_WHAT TO WORK ON_
Go through the material line by line and tally those containing the string "boddy". Only the tally is wanted.

_TASK INPUTS_
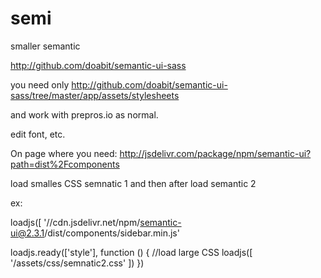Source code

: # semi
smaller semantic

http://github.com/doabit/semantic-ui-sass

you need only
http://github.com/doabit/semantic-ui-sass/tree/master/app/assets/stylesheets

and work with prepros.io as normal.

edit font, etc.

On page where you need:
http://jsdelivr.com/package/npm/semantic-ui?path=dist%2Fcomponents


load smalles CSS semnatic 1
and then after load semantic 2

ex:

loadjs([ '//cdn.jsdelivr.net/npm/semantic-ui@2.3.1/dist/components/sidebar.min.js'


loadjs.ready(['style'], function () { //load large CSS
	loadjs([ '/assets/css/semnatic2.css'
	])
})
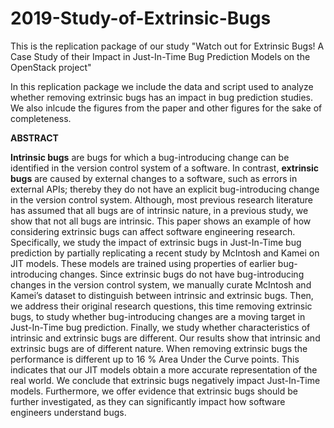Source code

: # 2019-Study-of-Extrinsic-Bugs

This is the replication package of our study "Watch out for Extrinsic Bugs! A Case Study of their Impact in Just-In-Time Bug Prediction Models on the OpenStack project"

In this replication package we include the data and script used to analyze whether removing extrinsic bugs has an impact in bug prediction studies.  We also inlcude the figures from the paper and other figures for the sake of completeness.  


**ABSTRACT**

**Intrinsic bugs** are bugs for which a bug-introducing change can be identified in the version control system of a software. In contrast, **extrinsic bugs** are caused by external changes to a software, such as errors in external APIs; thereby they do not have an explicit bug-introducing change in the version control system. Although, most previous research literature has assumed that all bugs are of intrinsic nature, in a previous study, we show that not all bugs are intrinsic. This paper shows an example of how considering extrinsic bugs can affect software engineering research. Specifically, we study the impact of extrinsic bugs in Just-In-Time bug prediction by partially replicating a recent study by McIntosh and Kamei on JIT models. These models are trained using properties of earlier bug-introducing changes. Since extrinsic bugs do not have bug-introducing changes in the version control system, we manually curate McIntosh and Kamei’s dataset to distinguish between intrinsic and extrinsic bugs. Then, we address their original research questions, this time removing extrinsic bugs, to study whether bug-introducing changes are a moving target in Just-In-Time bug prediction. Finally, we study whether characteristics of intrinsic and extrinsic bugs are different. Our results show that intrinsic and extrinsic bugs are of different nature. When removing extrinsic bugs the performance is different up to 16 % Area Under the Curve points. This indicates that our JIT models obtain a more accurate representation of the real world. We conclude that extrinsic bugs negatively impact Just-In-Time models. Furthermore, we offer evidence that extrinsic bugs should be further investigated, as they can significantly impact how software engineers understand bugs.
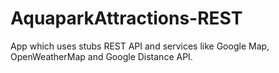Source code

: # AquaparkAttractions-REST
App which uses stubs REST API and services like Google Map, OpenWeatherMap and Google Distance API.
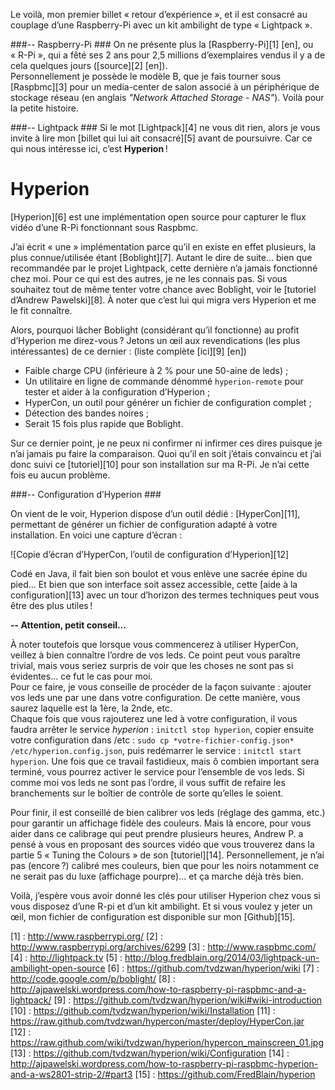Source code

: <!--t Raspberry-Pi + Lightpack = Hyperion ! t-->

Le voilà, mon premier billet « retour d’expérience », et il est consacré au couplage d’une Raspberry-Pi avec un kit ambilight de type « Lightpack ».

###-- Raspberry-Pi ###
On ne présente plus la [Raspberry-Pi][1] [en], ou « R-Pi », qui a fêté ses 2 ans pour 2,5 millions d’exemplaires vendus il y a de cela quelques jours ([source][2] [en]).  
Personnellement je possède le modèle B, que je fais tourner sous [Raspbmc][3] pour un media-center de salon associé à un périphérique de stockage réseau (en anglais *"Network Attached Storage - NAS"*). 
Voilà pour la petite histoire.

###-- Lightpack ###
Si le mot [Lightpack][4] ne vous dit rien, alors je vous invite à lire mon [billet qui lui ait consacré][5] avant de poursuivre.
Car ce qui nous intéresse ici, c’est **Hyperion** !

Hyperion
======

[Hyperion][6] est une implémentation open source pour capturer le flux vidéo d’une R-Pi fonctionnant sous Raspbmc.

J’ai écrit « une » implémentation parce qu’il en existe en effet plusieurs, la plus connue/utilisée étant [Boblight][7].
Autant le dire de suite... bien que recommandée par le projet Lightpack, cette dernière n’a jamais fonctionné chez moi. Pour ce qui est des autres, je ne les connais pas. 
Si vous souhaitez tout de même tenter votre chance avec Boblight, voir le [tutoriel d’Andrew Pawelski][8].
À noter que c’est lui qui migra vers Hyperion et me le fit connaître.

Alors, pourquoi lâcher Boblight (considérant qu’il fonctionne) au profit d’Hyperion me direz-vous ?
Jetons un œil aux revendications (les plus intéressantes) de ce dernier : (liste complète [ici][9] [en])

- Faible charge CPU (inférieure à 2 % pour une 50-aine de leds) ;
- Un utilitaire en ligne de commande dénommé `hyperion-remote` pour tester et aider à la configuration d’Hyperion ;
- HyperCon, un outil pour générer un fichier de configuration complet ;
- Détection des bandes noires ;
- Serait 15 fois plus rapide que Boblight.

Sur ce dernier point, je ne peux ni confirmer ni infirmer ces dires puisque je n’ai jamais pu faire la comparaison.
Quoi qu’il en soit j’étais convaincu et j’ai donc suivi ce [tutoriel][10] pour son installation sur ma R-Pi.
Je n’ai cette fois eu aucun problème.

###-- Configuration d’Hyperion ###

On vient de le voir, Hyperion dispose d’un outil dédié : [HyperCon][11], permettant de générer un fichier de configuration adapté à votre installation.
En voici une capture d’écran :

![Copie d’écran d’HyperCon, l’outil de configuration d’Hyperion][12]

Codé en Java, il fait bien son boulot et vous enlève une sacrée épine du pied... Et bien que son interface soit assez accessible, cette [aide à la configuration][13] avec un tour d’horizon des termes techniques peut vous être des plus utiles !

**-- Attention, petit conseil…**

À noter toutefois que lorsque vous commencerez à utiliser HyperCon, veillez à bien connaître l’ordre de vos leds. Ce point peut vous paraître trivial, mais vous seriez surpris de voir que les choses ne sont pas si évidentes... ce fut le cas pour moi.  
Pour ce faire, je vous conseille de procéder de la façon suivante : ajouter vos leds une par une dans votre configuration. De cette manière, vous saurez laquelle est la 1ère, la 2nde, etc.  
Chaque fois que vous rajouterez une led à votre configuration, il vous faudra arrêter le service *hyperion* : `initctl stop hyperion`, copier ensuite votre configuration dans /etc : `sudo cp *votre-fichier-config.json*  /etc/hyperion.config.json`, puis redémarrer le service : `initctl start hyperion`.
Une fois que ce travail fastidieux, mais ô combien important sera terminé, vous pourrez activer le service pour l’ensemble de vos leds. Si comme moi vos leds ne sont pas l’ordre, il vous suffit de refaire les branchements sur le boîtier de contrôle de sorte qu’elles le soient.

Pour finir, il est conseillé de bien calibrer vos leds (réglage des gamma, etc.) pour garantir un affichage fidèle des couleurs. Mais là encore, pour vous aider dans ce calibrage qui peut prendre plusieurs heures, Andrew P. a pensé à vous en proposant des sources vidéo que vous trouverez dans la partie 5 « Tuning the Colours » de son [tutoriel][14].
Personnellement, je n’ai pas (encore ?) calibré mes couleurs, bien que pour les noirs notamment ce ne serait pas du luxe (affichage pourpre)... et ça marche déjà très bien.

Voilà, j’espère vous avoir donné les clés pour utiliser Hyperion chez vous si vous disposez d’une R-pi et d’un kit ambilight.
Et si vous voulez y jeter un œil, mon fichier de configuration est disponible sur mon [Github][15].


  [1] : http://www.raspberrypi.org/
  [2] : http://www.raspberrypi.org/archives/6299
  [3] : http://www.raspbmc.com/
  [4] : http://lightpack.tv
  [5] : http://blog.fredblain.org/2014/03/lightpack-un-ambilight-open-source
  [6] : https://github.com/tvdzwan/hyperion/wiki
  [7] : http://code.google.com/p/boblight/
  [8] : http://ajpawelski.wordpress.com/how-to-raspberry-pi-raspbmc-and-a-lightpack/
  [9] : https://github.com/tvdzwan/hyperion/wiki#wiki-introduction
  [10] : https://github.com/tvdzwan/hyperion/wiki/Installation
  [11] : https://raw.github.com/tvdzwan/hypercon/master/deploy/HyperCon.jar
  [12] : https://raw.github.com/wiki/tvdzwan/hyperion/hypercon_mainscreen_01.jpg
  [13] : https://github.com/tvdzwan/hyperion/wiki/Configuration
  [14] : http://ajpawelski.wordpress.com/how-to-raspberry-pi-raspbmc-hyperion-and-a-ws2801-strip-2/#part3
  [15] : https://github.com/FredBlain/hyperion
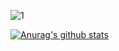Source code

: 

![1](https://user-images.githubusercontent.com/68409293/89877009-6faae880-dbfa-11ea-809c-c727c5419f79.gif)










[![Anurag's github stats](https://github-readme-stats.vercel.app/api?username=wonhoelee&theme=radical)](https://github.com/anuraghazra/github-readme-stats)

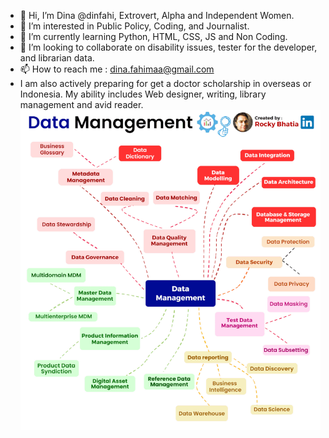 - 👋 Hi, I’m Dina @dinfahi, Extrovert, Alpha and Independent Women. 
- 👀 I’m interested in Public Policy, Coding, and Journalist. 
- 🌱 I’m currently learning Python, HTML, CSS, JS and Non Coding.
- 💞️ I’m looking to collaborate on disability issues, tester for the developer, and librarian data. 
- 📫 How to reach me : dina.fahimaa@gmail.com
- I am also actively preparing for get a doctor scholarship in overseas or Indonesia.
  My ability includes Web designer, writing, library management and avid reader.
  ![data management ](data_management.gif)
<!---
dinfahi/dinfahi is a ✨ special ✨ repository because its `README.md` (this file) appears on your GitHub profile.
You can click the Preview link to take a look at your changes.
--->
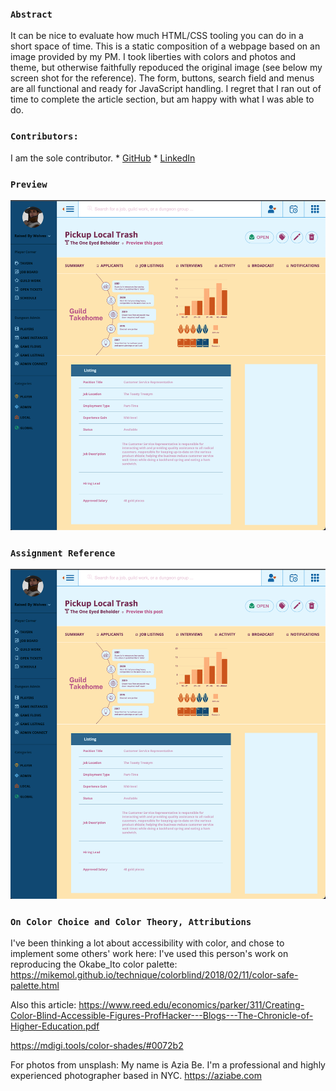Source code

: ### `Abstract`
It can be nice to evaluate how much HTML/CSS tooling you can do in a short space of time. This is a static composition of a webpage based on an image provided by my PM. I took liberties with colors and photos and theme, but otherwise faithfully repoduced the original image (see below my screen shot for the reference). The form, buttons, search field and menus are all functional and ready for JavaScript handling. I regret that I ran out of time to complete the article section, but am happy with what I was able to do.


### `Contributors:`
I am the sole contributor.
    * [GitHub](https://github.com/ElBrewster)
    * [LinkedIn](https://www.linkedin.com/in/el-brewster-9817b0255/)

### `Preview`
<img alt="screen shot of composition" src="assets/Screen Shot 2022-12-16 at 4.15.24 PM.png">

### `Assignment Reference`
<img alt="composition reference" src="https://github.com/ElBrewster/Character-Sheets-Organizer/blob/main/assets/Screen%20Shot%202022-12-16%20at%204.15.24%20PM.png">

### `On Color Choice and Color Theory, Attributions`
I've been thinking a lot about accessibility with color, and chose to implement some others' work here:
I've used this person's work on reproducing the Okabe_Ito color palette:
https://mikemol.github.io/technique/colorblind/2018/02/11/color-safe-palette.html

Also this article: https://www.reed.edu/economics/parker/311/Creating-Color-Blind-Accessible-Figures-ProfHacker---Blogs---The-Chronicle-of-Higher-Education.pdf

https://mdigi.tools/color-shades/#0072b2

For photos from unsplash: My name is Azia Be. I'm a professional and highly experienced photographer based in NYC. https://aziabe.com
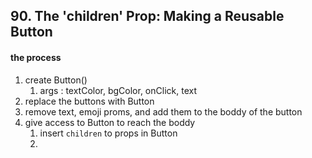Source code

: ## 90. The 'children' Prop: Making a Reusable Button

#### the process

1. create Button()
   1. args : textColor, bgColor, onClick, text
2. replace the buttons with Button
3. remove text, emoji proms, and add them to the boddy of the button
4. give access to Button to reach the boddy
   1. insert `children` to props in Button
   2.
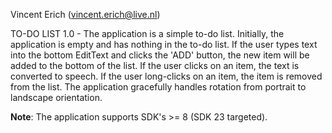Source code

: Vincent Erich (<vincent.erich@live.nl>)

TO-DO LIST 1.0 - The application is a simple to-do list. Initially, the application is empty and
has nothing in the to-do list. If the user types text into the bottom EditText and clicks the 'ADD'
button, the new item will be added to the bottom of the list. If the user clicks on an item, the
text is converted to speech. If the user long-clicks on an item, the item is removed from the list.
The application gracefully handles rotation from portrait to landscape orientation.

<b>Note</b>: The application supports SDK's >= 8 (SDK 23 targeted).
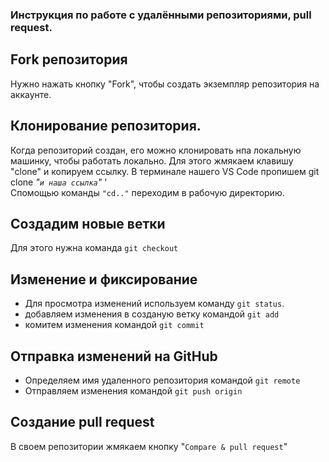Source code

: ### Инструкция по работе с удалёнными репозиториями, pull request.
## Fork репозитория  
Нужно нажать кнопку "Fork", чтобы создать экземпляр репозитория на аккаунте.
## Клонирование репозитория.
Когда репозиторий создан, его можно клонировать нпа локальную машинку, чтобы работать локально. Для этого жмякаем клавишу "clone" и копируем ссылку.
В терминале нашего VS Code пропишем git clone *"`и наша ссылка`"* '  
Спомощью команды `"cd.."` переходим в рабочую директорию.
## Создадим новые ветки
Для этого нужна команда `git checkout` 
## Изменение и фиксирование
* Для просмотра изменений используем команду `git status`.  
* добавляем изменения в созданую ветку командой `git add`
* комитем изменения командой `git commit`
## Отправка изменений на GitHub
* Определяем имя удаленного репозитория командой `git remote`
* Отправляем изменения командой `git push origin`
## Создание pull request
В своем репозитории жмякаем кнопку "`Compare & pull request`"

_RESULT OF THIS EXERCISE_
2